Google’s goal is to bait software engineers into using its cloud computing platform over Amazon’s and Microsoft’s clouds. But in the process, Google is starting to compete with other chip suppliers, particularly Nvidia, which is spending billions of dollars on chips festooned with massive amounts of memory and faster interconnects to hold its lead over the market for machine learning.
Moving its custom chips into the cloud also puts Google into a collision course with semiconductor startups targeting machine learning, including Groq, founded by the former Google engineers that worked on the first TPU. Other companies close to releasing chips, like Graphcore and Wave Computing, could be hurt by Google’s bid for vertical integration, especially if other internet giants follow its lead.

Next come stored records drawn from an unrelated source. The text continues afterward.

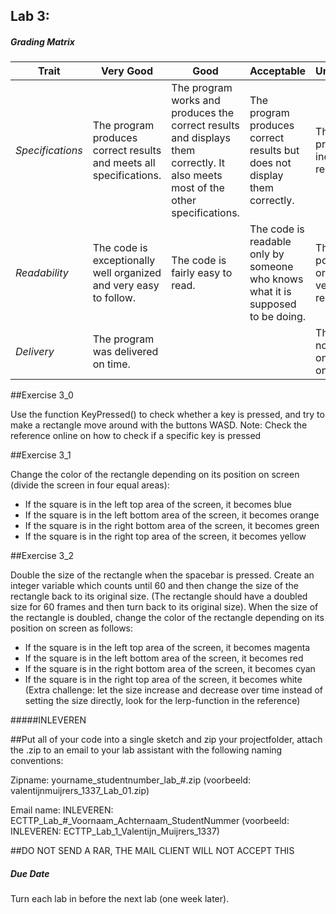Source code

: ## Lab 3: 
 

##### Grading Matrix 

Trait | Very Good | Good | Acceptable | Unsatisfactory	
--- |--- | --- | --- | --- |
| *Specifications* | The program produces correct results and meets all specifications. | The program works and produces the correct results and displays them correctly. It also meets most of the other specifications. | The program produces correct results but does not display them correctly. | The program is producing incorrect results.
*Readability* | The code is exceptionally well organized and very easy to follow. | The code is fairly easy to read. | The code is readable only by someone who knows what it is supposed to be doing.| The code is poorly organized and very difficult to read.|
*Delivery* |The program was delivered on time. | |  |  The Code was not delivered on time (within one week)


##Exercise 3_0 

Use the function KeyPressed() to check whether a key is pressed, and try to make a rectangle move around with the buttons WASD.
Note: Check the reference online on how to check if a specific key is pressed

##Exercise 3_1	 

Change the color of the rectangle depending on its position on screen (divide the screen in four equal areas):
- If the square is in the left top area of the screen, it becomes blue
- If the square is in the left bottom area of the screen, it becomes orange
- If the square is in the right bottom area of the screen, it becomes green
- If the square is in the right top area of the screen, it becomes yellow

##Exercise 3_2  

Double the size of the rectangle when the spacebar is pressed. 
Create an integer variable which counts until 60 and then change the size of the rectangle back to its original size. 
(The rectangle should have a doubled size for 60 frames and then turn back to its original size).
When the size of the rectangle is doubled, change the color of the rectangle depending on its position on screen as follows:
- If the square is in the left top area of the screen, it becomes magenta
- If the square is in the left bottom area of the screen, it becomes red
- If the square is in the right bottom area of the screen, it becomes cyan
- If the square is in the right top area of the screen, it becomes white
(Extra challenge: let the size increase and decrease over time instead of setting the size directly, look for the lerp-function in the reference)


#####INLEVEREN

##Put all of your code into a single sketch and zip your projectfolder, attach the .zip to an email to your lab assistant with the following naming conventions: 

Zipname:
yourname_studentnumber_lab_#.zip 
(voorbeeld: valentijnmuijrers_1337_Lab_01.zip)

Email name:
INLEVEREN: ECTTP_Lab_#_Voornaam_Achternaam_StudentNummer
(voorbeeld: INLEVEREN: ECTTP_Lab_1_Valentijn_Muijrers_1337)

##DO NOT SEND A RAR, THE MAIL CLIENT WILL NOT ACCEPT THIS

##### Due Date 

Turn each lab in before the next lab (one week later).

Google said that the first customers to use the custom hardware include Lyft, which is working on autonomous vehicles that can be deployed in its ride sharing network, and which raised $1 billion in a financing round last year led by Google’s parent Alphabet. Another early user is Two Sigma, an investment management firm, wrote Barrus and Stone in the blog post.
There are a few questions we do not have answers to yet. It is not clear how much of Google’s internal training and inferencing runs on its custom chips, which since last year support both phases of machine learning. And Google is still facing the question of whether it can convince cloud customers to stop using Nvidia’s graphics processors for training and Intel’s central processing units for inferencing.
Last year, Google pulled the curtain off the performance of its first generation chip, which was only optimized for the inferencing phase of machine learning. It claimed that the accelerator ran thirteen times faster than chips based on Nvidia’s Kepler architecture. We point that out because Kepler is now two full generations behind Nvidia’s Volta architecture, which is built around custom cores that thrive on the intensive number-crunching involved in machine learning.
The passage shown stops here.